Records from a dataset:
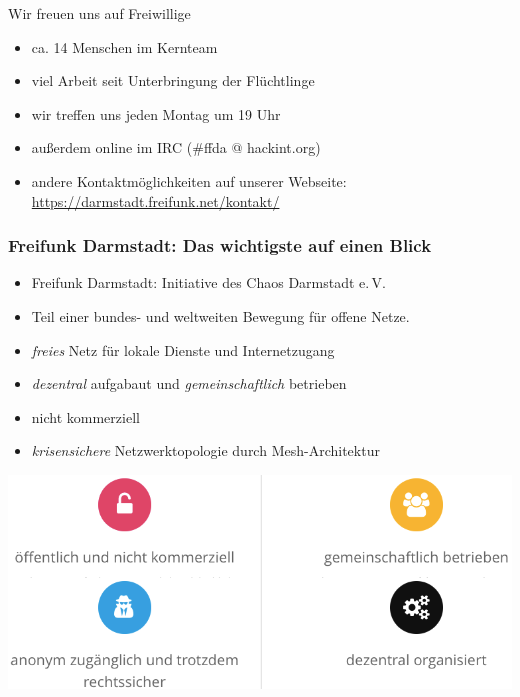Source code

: \documentclass[10pt]{beamer}
\begin{document}
\begin{frame}{Wir freuen uns auf Freiwillige}
	\begin{itemize}
		\item ca. 14 Menschen im Kernteam	
		\item viel Arbeit seit Unterbringung der Flüchtlinge
		\vfill
		\pause
		\item wir treffen uns jeden Montag um 19 Uhr
		\item außerdem online im IRC (\#ffda @ hackint.org)
		\item andere Kontaktmöglichkeiten auf unserer Webseite:\\
		\url{https://darmstadt.freifunk.net/kontakt/}
	\end{itemize}
\end{frame}

\begin{frame}
	\frametitle{Freifunk Darmstadt: Das wichtigste auf einen Blick}
	\begin{centering}
	\begin{itemize}
		\item Freifunk Darmstadt: Initiative des Chaos Darmstadt e.\,V.
		\item Teil einer bundes- und weltweiten Bewegung für offene Netze.
		\item \emph{freies} Netz für lokale Dienste und Internetzugang
		\item \emph{dezentral} aufgabaut und \emph{gemeinschaftlich} betrieben
		\item nicht kommerziell %
		\item \emph{krisensichere} Netzwerktopologie durch Mesh-Architektur
	\end{itemize}
	\includegraphics[width=1.0\textheight]{images/principles}$\;$
	\end{centering}


\end{frame}
\end{document}
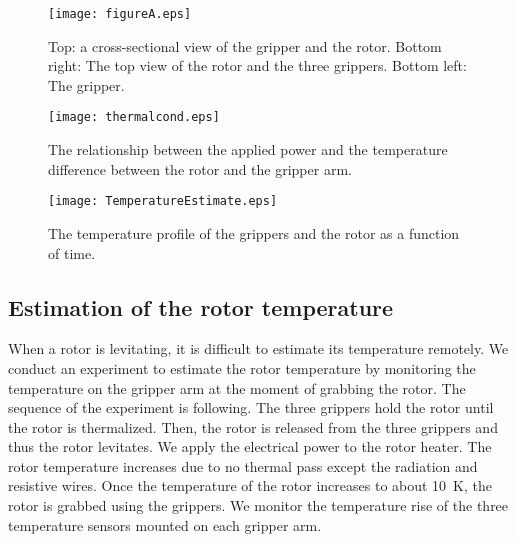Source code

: \documentclass[journal]{IEEEtran}
\begin{document}

\begin{figure}[htb]
   \centering
   \texttt{[image: figureA.eps]} %
   \caption{Top: a cross-sectional view of the gripper and the rotor. Bottom right: The top view of the rotor and the three grippers. Bottom left: The gripper.}
   \label{fig:figureA}
\end{figure}

\begin{figure}[htb]
   \centering
   \texttt{[image: thermalcond.eps]} %
   \caption{The relationship between the applied power and the temperature difference between the rotor and the gripper arm. }
   \label{fig:thermalcond}
\end{figure}

\begin{figure}[htb]
   \centering
   \texttt{[image: TemperatureEstimate.eps]} %
   \caption{The temperature profile of the grippers and the rotor as a function of time. }
   \label{fig:TemperatureEstimate}
\end{figure}

\subsection{Estimation of the rotor temperature}
When a rotor is levitating, it is difficult to estimate its temperature remotely.
We conduct an experiment to estimate the rotor temperature by monitoring the temperature on the gripper arm at the moment of grabbing the rotor.
The sequence of the experiment is following.
The three grippers hold the rotor until the rotor is thermalized.
Then, the rotor is released from the three grippers and thus the rotor levitates.
We apply the electrical power to the rotor heater.
The rotor temperature increases due to no thermal pass except the radiation and resistive wires.
Once the temperature of the rotor increases to about 10~K, the rotor is grabbed using the grippers.
We monitor the temperature rise of the three temperature sensors mounted on each gripper arm.
\end{document}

## YOUR INSTRUCTIONS
Only one number is wanted: how many lines in the records above contain the string "grippers".

## SOLUTION
5